21 News : L’Union européenne n’est-elle pas la championne de la régulation plutôt que de l’innovation ? En Intelligence Artificielle, quatre géants américains, dont Google et Meta, ont investi 400 milliards de dollars en recherche. En France, Mistral AI a levé courageusement 6 milliards d’euros. Et l’on se préoccupe surtout de la protection des données, pourtant indispensable pour « nourrir » l’IA…

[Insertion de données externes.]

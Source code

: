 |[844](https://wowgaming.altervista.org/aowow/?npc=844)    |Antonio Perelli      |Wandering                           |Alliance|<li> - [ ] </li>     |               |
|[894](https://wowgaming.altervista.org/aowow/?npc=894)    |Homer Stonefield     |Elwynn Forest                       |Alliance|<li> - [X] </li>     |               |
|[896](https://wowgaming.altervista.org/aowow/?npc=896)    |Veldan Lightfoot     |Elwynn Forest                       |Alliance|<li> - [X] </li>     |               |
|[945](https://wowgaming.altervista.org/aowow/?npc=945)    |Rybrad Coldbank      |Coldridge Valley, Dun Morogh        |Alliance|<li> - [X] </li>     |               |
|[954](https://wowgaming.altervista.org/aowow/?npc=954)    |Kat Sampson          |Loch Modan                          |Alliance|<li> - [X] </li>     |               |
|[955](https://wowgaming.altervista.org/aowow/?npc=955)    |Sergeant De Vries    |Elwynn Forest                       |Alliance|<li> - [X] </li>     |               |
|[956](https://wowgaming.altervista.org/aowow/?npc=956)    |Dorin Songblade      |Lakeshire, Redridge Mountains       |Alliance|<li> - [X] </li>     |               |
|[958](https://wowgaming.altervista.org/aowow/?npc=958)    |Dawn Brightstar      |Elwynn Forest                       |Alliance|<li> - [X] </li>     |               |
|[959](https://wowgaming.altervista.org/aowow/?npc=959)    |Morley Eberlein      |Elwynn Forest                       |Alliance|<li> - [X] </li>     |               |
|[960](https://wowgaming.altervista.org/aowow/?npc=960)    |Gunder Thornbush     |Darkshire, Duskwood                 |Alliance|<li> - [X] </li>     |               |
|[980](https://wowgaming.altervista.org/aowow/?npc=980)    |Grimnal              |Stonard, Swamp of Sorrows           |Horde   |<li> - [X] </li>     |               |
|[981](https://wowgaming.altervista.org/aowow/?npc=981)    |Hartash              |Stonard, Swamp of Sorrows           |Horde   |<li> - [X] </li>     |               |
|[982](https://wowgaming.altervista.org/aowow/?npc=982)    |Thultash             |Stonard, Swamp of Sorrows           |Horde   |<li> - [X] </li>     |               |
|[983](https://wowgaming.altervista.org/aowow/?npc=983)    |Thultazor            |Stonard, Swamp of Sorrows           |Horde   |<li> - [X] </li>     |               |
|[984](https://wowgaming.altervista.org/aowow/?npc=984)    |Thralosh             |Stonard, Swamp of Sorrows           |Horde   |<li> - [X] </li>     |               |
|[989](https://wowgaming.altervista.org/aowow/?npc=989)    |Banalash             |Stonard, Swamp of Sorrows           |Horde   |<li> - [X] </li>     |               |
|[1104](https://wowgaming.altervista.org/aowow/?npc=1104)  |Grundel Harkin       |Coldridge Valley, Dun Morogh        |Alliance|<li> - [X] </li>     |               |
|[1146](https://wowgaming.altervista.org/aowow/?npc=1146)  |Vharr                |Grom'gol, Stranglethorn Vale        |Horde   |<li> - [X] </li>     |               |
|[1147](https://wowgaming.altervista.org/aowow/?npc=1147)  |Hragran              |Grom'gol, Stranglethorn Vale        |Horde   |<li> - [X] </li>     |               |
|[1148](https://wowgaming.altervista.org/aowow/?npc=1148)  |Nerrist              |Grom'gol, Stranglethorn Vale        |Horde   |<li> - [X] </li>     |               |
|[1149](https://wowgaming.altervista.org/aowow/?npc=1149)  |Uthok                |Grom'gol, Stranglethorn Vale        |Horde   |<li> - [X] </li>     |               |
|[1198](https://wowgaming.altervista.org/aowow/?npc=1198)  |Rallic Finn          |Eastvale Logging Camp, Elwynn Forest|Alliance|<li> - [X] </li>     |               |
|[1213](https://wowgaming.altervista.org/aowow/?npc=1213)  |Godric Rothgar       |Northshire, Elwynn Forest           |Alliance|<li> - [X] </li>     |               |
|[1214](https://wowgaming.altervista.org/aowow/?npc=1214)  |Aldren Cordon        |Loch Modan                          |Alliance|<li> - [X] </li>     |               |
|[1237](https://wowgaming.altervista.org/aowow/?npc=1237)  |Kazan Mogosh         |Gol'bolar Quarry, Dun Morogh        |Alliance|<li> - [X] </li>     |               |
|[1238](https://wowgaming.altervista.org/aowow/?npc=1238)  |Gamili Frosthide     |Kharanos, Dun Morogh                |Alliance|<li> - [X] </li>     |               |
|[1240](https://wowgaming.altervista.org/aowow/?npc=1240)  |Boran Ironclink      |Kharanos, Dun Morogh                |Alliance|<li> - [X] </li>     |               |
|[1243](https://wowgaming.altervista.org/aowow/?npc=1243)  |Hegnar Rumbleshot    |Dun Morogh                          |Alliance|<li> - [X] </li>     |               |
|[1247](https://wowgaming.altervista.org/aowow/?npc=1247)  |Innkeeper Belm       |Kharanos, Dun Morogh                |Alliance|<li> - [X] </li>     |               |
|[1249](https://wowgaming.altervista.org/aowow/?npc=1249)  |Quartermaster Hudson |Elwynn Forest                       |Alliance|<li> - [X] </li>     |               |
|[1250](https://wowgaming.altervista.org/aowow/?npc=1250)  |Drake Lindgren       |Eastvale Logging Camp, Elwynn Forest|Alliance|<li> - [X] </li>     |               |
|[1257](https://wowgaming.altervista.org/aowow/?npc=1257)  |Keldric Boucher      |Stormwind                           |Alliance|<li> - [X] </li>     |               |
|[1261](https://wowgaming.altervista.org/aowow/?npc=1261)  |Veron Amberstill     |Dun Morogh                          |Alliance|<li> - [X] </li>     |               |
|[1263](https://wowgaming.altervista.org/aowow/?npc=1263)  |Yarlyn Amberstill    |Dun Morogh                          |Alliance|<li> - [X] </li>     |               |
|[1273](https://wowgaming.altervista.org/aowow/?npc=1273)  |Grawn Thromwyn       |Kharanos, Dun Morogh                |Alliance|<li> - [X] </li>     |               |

J. Q. : C’est tout à fait exact. En revanche, je ne crois pas une seconde que l’UE en soit responsable. Ce sont plutôt les États membres. Avez-vous déjà essayé d’aller voir une banque, l’acteur majeur en matière de financement des entreprises, pour investir dans une start-up ? Elles préfèrent la sécurité du marché immobilier qui, vous en conviendrez, ne prépare pas la croissance de demain. Quand Internet est né, en France, on a dit : « Mais pourquoi faire ? On a le Minitel ! » Bref, le problème de l’Europe n’est pas la réglementation, mais l’absence d’un marché européen des capitaux et le fractionnement du marché unique. L’Europe est un vieux continent qui a du mal à innover. Il ne faut pas sous-estimer le traumatisme des deux guerres mondiales : ces deux saignées nous ont épuisés à un point tel que cela se ressent encore aujourd’hui…
Entretien : NDP et JPM
(Photo Belgaimage : Ursula von der Leyen)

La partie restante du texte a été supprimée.